ごみを分別しないモンゴル、貧困層が生ごみ使って家庭菜園!

ウランバートルの貧困地区「ゲル地区」で堆肥と野菜づくりを住民に広めるのは、モンゴルのNGO「トルゴイド地区地域開発センター(TCDC)」。ゲルの中にある事務所で、TCDCのメンバーと話し合う京滋・モンゴル友好市民ネットワークの柳原勉代表理事(写真奥、2018年撮影)ウランバートルの貧困地区「ゲル地区」で堆肥と野菜づくりを住民に広めるのは、モンゴルのNGO「トルゴイド地区地域開発センター(TCDC)」。ゲルの中にある事務所で、TCDCのメンバーと話し合う京滋・モンゴル友好市民ネットワークの柳原勉代表理事(写真奥、2018年撮影)

「生ごみは最大の資源になる」。こう語るのは、NPO法人京滋・モンゴル友好市民ネットワークの柳原勉代表だ。同団体は2019年、モンゴルの首都ウランバートルの貧困地区で、住民が家庭の生ごみから堆肥をつくり、それを使って野菜を育てるプロジェクトを立ち上げた。野菜は自分たちで食べるほか、市場でも売る計画だ。

給食の残飯をもらう

プロジェクトの舞台となるのは、「ゲル地区」と呼ばれる貧困地区だ。ゲル地区とは、草原地帯からウランバートルに仕事を求めてやってきた元遊牧民らが暮らすところ。ゲル(モンゴルの遊牧民のテント)や簡素な家が並ぶことからこう呼ばれる。住民の数は、ウランバートルの人口150万人の半数にあたる70万人にものぼる。

ウランバートル最大のゲル地区があるのが同市北部の「ソンギノハイルハン区」。ここに本部を置く地元のNGO「トルゴイト地区地域開発センター(TCDC)」が堆肥と野菜のつくり方などを住民に教える。

TCDCがこだわるのは、ゲル地区の環境にあった堆肥づくりの方法を確立することだ。課題は2つある。

ひとつは、ゲル地区の家庭から出る生ごみは種類が少ないことだ。タマネギやニンジン、ジャガイモの皮がメイン。動物性タンパク質の肉は足りない。

主食が羊肉のモンゴルでは、生ごみとして捨てる部分は骨のみ。骨のきわに残った少しの肉でさえ、多くの家庭が飼う犬のエサになる。堆肥に混ぜられるよう、骨を砕いて粉にするのも手間がかかる。

そこで柳原氏が目をつけたのは、学校給食やレストランの残飯だ。
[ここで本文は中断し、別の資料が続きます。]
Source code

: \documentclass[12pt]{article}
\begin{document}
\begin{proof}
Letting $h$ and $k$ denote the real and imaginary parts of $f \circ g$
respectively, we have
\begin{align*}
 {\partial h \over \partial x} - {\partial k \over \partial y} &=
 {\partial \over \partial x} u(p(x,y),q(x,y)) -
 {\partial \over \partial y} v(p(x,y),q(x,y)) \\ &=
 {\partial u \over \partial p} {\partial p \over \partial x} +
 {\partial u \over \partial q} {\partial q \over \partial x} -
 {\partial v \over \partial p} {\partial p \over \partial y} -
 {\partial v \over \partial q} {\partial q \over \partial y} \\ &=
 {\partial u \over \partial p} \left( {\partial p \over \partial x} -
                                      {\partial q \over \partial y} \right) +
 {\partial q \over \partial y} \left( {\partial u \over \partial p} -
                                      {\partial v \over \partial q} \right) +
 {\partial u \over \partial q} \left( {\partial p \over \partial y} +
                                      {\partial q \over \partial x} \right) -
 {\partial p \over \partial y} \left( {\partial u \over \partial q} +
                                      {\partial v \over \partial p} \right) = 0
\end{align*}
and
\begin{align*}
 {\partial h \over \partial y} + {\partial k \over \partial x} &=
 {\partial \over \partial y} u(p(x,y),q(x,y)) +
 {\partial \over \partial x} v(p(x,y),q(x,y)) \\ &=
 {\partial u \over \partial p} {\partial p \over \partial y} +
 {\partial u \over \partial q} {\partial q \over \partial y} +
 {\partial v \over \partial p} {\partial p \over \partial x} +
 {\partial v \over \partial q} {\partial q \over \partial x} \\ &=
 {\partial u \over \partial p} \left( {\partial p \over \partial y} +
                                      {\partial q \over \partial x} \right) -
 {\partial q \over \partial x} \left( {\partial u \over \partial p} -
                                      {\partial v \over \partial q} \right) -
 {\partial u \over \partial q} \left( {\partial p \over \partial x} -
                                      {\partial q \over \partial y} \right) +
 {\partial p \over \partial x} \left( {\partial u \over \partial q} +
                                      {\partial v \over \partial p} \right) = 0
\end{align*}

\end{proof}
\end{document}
給食は、ソンギノハイルハン区内の公立幼稚園と小中学校(モンゴルでは小中一貫教育)1校ずつから集めることが決まったという。量は1日100キログラムだ。

柳原氏は「2、3年後には子どもたちが、給食から出た生ごみで堆肥をつくり、野菜も育てる教育プログラムができたらうれしい」と話す。

生ごみを外で冷凍!

もうひとつの課題は寒さだ。冬にはマイナス40度まで冷え込むモンゴルでは、段ボール箱や木の箱の中で堆肥ができるまで、屋内に置いても2カ月ほどかかる。生ごみを間に挟みこむように箱に入れる地面の土が乾燥しているうえ、その土の温度が低いからだ。土の中の微生物が生ごみを分解しながら熱を出すものの、発酵に最適な50~60度までなかなか上がらないという。

TCDCは、少しでも早く堆肥をつくれないかと、住民の身の回りで手に入るものを取り入れて試行錯誤を繰り返した。

たとえば、日本の堆肥づくりの材料で一般的な泥炭のかわりに、草原の枯れ草を加えたり、揚げ物や炒め物の残り油や家畜のフンを土に混ぜたりといった具合だ。土の栄養剤は日本ではもみ殻を使うが、小麦の生産が盛んなモンゴルでは麦殻だ。

寒さを逆手にとった工夫もある。冬の間に出た生ごみを家の外に出して、冷凍保存しておく。5月ごろに自然と溶けた生ごみから堆肥をつくれば、野菜栽培に適した8月に間に合う。

こうした内容をTCDCは、ゲル地区の住民に配る教材にまとめる。2021年6月から取りかかる予定だ。